Una comida para celebrar cincuenta años.
Se celebraban en Arévalo los cincuenta años del nacimiento
del Instituto.
Su directora, que había sido compañera mía durante el tiempo que estuve allí, me mandó una invitación para acudir a unos actos y una
comida que se celebraría un sábado, cercano ya el fin de curso.
Me apunté ilusionado pensando ingenuamente que encontraría
allí a mi antiguo centro, aquel que había abandonado hacía ya 10 o 12 años, a mis
antiguos compañeros, a los alumnos, aquel ambiente que dejé.

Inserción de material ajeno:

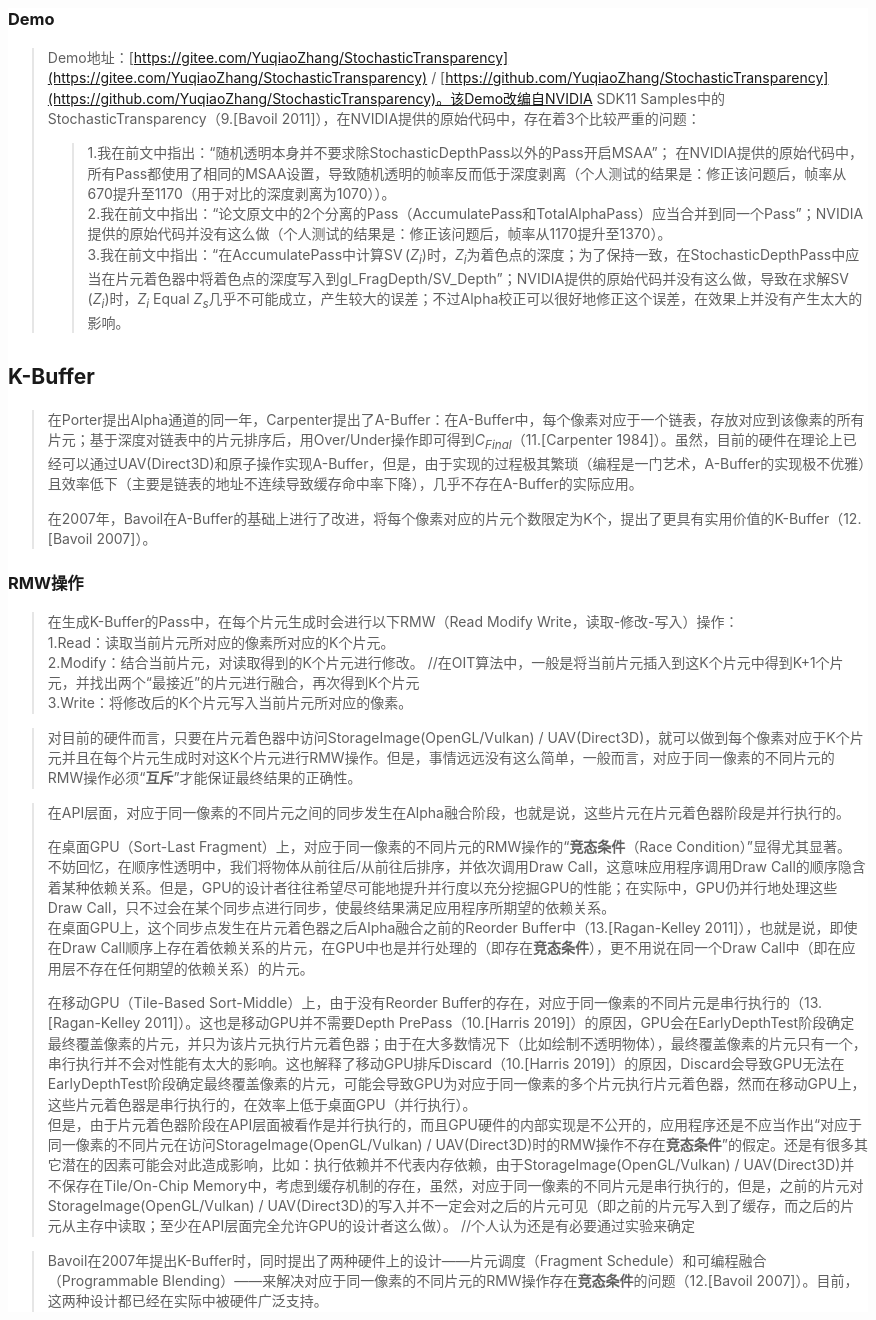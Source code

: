 ### Demo  
> Demo地址：[https://gitee.com/YuqiaoZhang/StochasticTransparency](https://gitee.com/YuqiaoZhang/StochasticTransparency) / [https://github.com/YuqiaoZhang/StochasticTransparency](https://github.com/YuqiaoZhang/StochasticTransparency)。该Demo改编自NVIDIA SDK11 Samples中的StochasticTransparency（9.[Bavoil 2011]），在NVIDIA提供的原始代码中，存在着3个比较严重的问题：  
>> 1\.我在前文中指出：“随机透明本身并不要求除StochasticDepthPass以外的Pass开启MSAA”； 在NVIDIA提供的原始代码中，所有Pass都使用了相同的MSAA设置，导致随机透明的帧率反而低于深度剥离（个人测试的结果是：修正该问题后，帧率从670提升至1170（用于对比的深度剥离为1070））。  
>> 2\.我在前文中指出：“论文原文中的2个分离的Pass（AccumulatePass和TotalAlphaPass）应当合并到同一个Pass”；NVIDIA提供的原始代码并没有这么做（个人测试的结果是：修正该问题后，帧率从1170提升至1370）。  
>> 3\.我在前文中指出：“在AccumulatePass中计算$\operatorname{SV}( Z_i )$时，$Z_i$为着色点的深度；为了保持一致，在StochasticDepthPass中应当在片元着色器中将着色点的深度写入到gl_FragDepth/SV_Depth”；NVIDIA提供的原始代码并没有这么做，导致在求解$\operatorname{SV}( Z_i )$时，$Z_i$ Equal $Z_s$几乎不可能成立，产生较大的误差；不过Alpha校正可以很好地修正这个误差，在效果上并没有产生太大的影响。  
  
## K-Buffer  
> 在Porter提出Alpha通道的同一年，Carpenter提出了A-Buffer：在A-Buffer中，每个像素对应于一个链表，存放对应到该像素的所有片元；基于深度对链表中的片元排序后，用Over/Under操作即可得到$C_{Final}$（11.[Carpenter 1984]）。虽然，目前的硬件在理论上已经可以通过UAV(Direct3D)和原子操作实现A-Buffer，但是，由于实现的过程极其繁琐（编程是一门艺术，A-Buffer的实现极不优雅）且效率低下（主要是链表的地址不连续导致缓存命中率下降），几乎不存在A-Buffer的实际应用。  
>
> 在2007年，Bavoil在A-Buffer的基础上进行了改进，将每个像素对应的片元个数限定为K个，提出了更具有实用价值的K-Buffer（12.[Bavoil 2007]）。  
  
### RMW操作  
> 在生成K-Buffer的Pass中，在每个片元生成时会进行以下RMW（Read Modify Write，读取-修改-写入）操作：  
> 1.Read：读取当前片元所对应的像素所对应的K个片元。  
> 2.Modify：结合当前片元，对读取得到的K个片元进行修改。 //在OIT算法中，一般是将当前片元插入到这K个片元中得到K+1个片元，并找出两个“最接近”的片元进行融合，再次得到K个片元  
> 3.Write：将修改后的K个片元写入当前片元所对应的像素。  
     
> 对目前的硬件而言，只要在片元着色器中访问StorageImage(OpenGL/Vulkan) / UAV(Direct3D)，就可以做到每个像素对应于K个片元并且在每个片元生成时对这K个片元进行RMW操作。但是，事情远远没有这么简单，一般而言，对应于同一像素的不同片元的RMW操作必须“**互斥**”才能保证最终结果的正确性。  
  
> 在API层面，对应于同一像素的不同片元之间的同步发生在Alpha融合阶段，也就是说，这些片元在片元着色器阶段是并行执行的。  
>   
> 在桌面GPU（Sort-Last Fragment）上，对应于同一像素的不同片元的RMW操作的“**竞态条件**（Race Condition）”显得尤其显著。  
> 不妨回忆，在顺序性透明中，我们将物体从前往后/从前往后排序，并依次调用Draw Call，这意味应用程序调用Draw Call的顺序隐含着某种依赖关系。但是，GPU的设计者往往希望尽可能地提升并行度以充分挖掘GPU的性能；在实际中，GPU仍并行地处理这些Draw Call，只不过会在某个同步点进行同步，使最终结果满足应用程序所期望的依赖关系。  
> 在桌面GPU上，这个同步点发生在片元着色器之后Alpha融合之前的Reorder Buffer中（13.[Ragan-Kelley 2011]），也就是说，即使在Draw Call顺序上存在着依赖关系的片元，在GPU中也是并行处理的（即存在**竞态条件**），更不用说在同一个Draw Call中（即在应用层不存在任何期望的依赖关系）的片元。  
>  
> 在移动GPU（Tile-Based Sort-Middle）上，由于没有Reorder Buffer的存在，对应于同一像素的不同片元是串行执行的（13.[Ragan-Kelley 2011]）。这也是移动GPU并不需要Depth PrePass（10.[Harris 2019]）的原因，GPU会在EarlyDepthTest阶段确定最终覆盖像素的片元，并只为该片元执行片元着色器；由于在大多数情况下（比如绘制不透明物体），最终覆盖像素的片元只有一个，串行执行并不会对性能有太大的影响。这也解释了移动GPU排斥Discard（10.[Harris 2019]）的原因，Discard会导致GPU无法在EarlyDepthTest阶段确定最终覆盖像素的片元，可能会导致GPU为对应于同一像素的多个片元执行片元着色器，然而在移动GPU上，这些片元着色器是串行执行的，在效率上低于桌面GPU（并行执行）。  
> 但是，由于片元着色器阶段在API层面被看作是并行执行的，而且GPU硬件的内部实现是不公开的，应用程序还是不应当作出“对应于同一像素的不同片元在访问StorageImage(OpenGL/Vulkan) / UAV(Direct3D)时的RMW操作不存在**竞态条件**”的假定。还是有很多其它潜在的因素可能会对此造成影响，比如：执行依赖并不代表内存依赖，由于StorageImage(OpenGL/Vulkan) / UAV(Direct3D)并不保存在Tile/On-Chip Memory中，考虑到缓存机制的存在，虽然，对应于同一像素的不同片元是串行执行的，但是，之前的片元对StorageImage(OpenGL/Vulkan) / UAV(Direct3D)的写入并不一定会对之后的片元可见（即之前的片元写入到了缓存，而之后的片元从主存中读取；至少在API层面完全允许GPU的设计者这么做）。 //个人认为还是有必要通过实验来确定    
  
> Bavoil在2007年提出K-Buffer时，同时提出了两种硬件上的设计——片元调度（Fragment Schedule）和可编程融合（Programmable Blending）——来解决对应于同一像素的不同片元的RMW操作存在**竞态条件**的问题（12.[Bavoil 2007]）。目前，这两种设计都已经在实际中被硬件广泛支持。  
  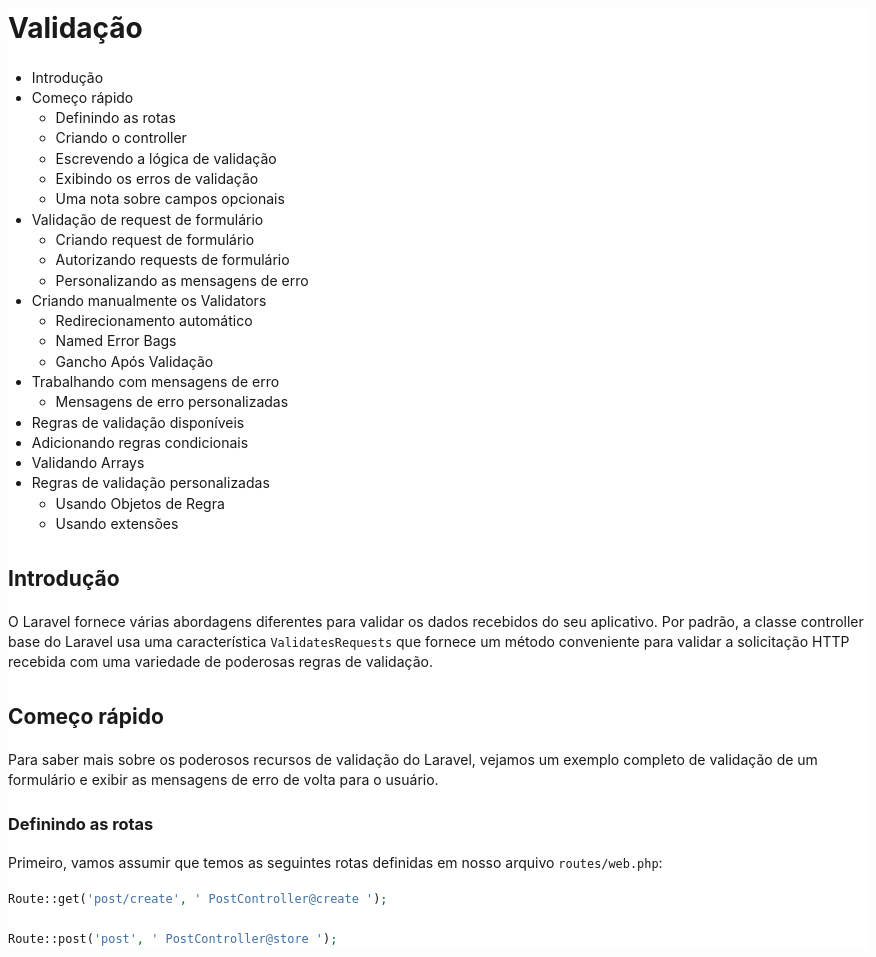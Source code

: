 # Validação

- Introdução
- Começo rápido
  - Definindo as rotas
  - Criando o controller
  - Escrevendo a lógica de validação
  - Exibindo os erros de validação
  - Uma nota sobre campos opcionais
- Validação de request de formulário
  - Criando request de formulário
  - Autorizando requests de formulário
  - Personalizando as mensagens de erro
- Criando manualmente os Validators
  - Redirecionamento automático
  - Named Error Bags
  - Gancho Após Validação
- Trabalhando com mensagens de erro
  - Mensagens de erro personalizadas
- Regras de validação disponíveis
- Adicionando regras condicionais
- Validando Arrays
- Regras de validação personalizadas
  - Usando Objetos de Regra
  - Usando extensões




## Introdução

O Laravel fornece várias abordagens diferentes para validar os dados recebidos do seu aplicativo. Por padrão, a classe controller base do Laravel usa uma característica `ValidatesRequests` que fornece um método conveniente para validar a solicitação HTTP recebida com uma variedade de poderosas regras de validação.



## Começo rápido

Para saber mais sobre os poderosos recursos de validação do Laravel, vejamos um exemplo completo de validação de um formulário e exibir as mensagens de erro de volta para o usuário.

### Definindo as rotas

Primeiro, vamos assumir que temos as seguintes rotas definidas em nosso arquivo `routes/web.php`:

```php
Route::get('post/create', ' PostController@create '); 

Route::post('post', ' PostController@store '); 
```
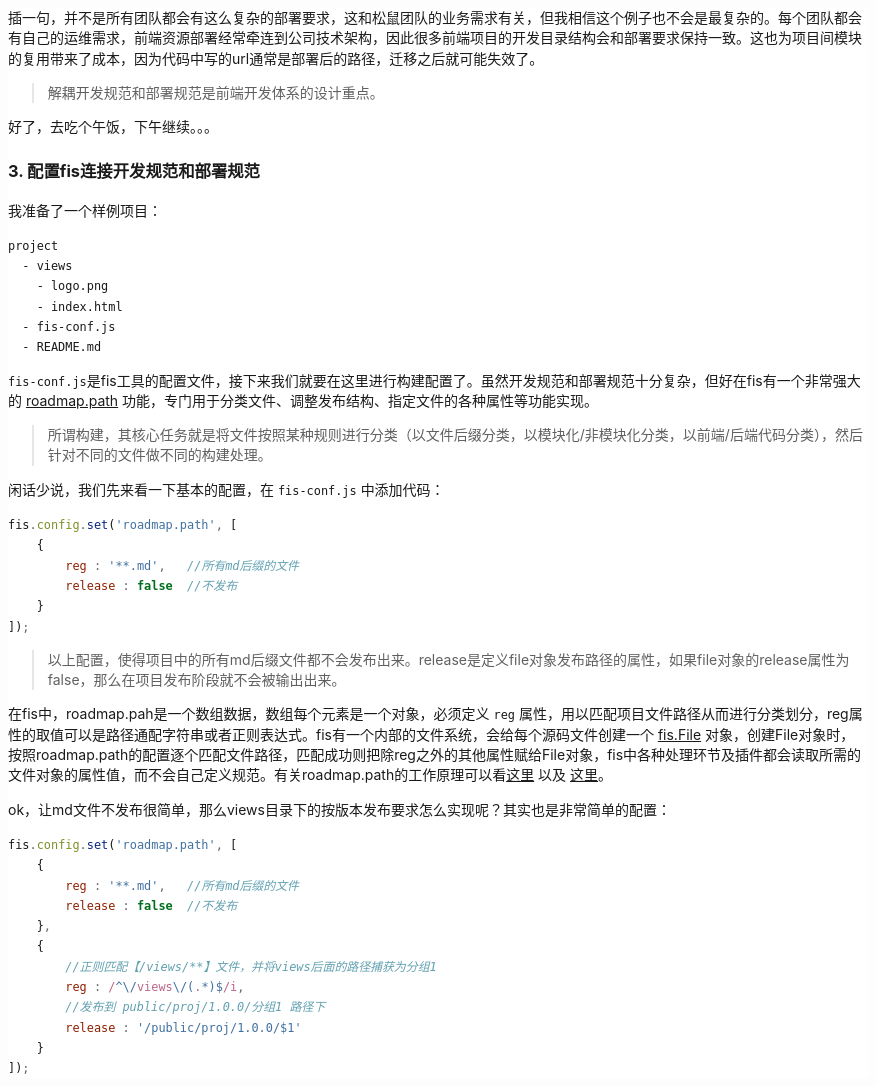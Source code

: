 插一句，并不是所有团队都会有这么复杂的部署要求，这和松鼠团队的业务需求有关，但我相信这个例子也不会是最复杂的。每个团队都会有自己的运维需求，前端资源部署经常牵连到公司技术架构，因此很多前端项目的开发目录结构会和部署要求保持一致。这也为项目间模块的复用带来了成本，因为代码中写的url通常是部署后的路径，迁移之后就可能失效了。

> 解耦开发规范和部署规范是前端开发体系的设计重点。

好了，去吃个午饭，下午继续。。。

### 3. 配置fis连接开发规范和部署规范

我准备了一个样例项目：

    project
      - views
        - logo.png
        - index.html
      - fis-conf.js
      - README.md

``fis-conf.js``是fis工具的配置文件，接下来我们就要在这里进行构建配置了。虽然开发规范和部署规范十分复杂，但好在fis有一个非常强大的 [roadmap.path](https://github.com/fex-team/fis/wiki/%E9%85%8D%E7%BD%AEAPI#roadmappath) 功能，专门用于分类文件、调整发布结构、指定文件的各种属性等功能实现。

> 所谓构建，其核心任务就是将文件按照某种规则进行分类（以文件后缀分类，以模块化/非模块化分类，以前端/后端代码分类），然后针对不同的文件做不同的构建处理。

闲话少说，我们先来看一下基本的配置，在 ``fis-conf.js`` 中添加代码：

```javascript
fis.config.set('roadmap.path', [
    {
        reg : '**.md',   //所有md后缀的文件
        release : false  //不发布
    }
]);
```

> 以上配置，使得项目中的所有md后缀文件都不会发布出来。release是定义file对象发布路径的属性，如果file对象的release属性为false，那么在项目发布阶段就不会被输出出来。

在fis中，roadmap.pah是一个数组数据，数组每个元素是一个对象，必须定义 ``reg`` 属性，用以匹配项目文件路径从而进行分类划分，reg属性的取值可以是路径通配字符串或者正则表达式。fis有一个内部的文件系统，会给每个源码文件创建一个 [fis.File](https://github.com/fex-team/fis-kernel/blob/master/lib/file.js) 对象，创建File对象时，按照roadmap.path的配置逐个匹配文件路径，匹配成功则把除reg之外的其他属性赋给File对象，fis中各种处理环节及插件都会读取所需的文件对象的属性值，而不会自己定义规范。有关roadmap.path的工作原理可以看[这里](https://github.com/fex-team/fis-kernel/blob/master/lib/file.js#L156) 以及 [这里](https://github.com/fex-team/fis-kernel/blob/master/lib/uri.js#L48-L70)。

ok，让md文件不发布很简单，那么views目录下的按版本发布要求怎么实现呢？其实也是非常简单的配置：

```javascript
fis.config.set('roadmap.path', [
    {
        reg : '**.md',   //所有md后缀的文件
        release : false  //不发布
    },
    {
        //正则匹配【/views/**】文件，并将views后面的路径捕获为分组1
        reg : /^\/views\/(.*)$/i,
        //发布到 public/proj/1.0.0/分组1 路径下
        release : '/public/proj/1.0.0/$1'
    }
]);
```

Nada más lejos de la realidad.
Yo había dado clase de filosofía, allí, cinco años, pero ese periodo, que fue significativo en mi vida profesional, no era nada en la vida de
un centro. Casi nadie me hubiera echado de menos si no hubiera estado allí. En
aquella comida encontré promociones enteras de profesores, que sentían el
centro tan propio como yo, y a los que no conocía de nada. Alguien, que había
sido director antes de mi llegada al insti, habló largamente en el acto de
presentación y nombró a gente, supuestamente muy conocida en su momento, y a
quien no conocía de nada. Pasaron, con un proyector, una presentación de fotos de diferentes
épocas. Todas me resultaban tan ajenas como si hubieran sido de otra escuela. Aunque en algunas, reconocí a antiguos
compañeros, yo no aparecía en ninguna.
Es cierto que en la comida encontré un grupo de profesores conocidos, pero el encuentro con los pocos alumnos que acudieron también
fue decepcionante. Fueron exactamente tres, un hombre y dos mujeres, y aunque
ellos aseguraban que yo les había dado clase, no los recordaba de nada. Es más,
me recordaron algunos viejos chistes, que se
supone que habían hecho mucha gracia en aquel ayer, pero, ahora, sacados de contexto, ni yo los
recordaba, ni me hacían ninguna.
¿Qué quedó del pasado? ¿Ubi sunt? Son preguntas que siempre me llenan de perplejidad.
Aquel instituto que que existió, para mí, con una personalidad
definida y estable –porque que en él estuve cinco años- era solo uno de los
múltiples institutos que se habían sucedido uno tras otro, sustituyéndose infatigables, en el mismo edificio. Digo el mismo edificio pero ese es otro modo de
mentir. El cambio en diez o quince años había sido tan enorme que también al
instituto por dentro me costaba reconocerlo. Muchos de sus espacios habían
cambiado de función y para ello habían sido completamente remozados, nada que
ver con los espacios que yo conocí.
Supongo que me acordé de Heráclito –parece inevitable- y su “todo
fluye y nada permanece”.
Al final de la comida, los tres alumnos y yo nos
intercambiamos los mails y tome nota del blog de estética que escribía una de ellas, creyendo sinceramente, en aquel instante, que lo leería y seguiríamos en
contacto.
El día me había dejado el regusto amargo que dejan los
funerales. El típico “No somos nadie”.
Pese a todo, el alumno dijo que le sirvieron mucho en sus
estudios posteriores las clases de lógica que les di.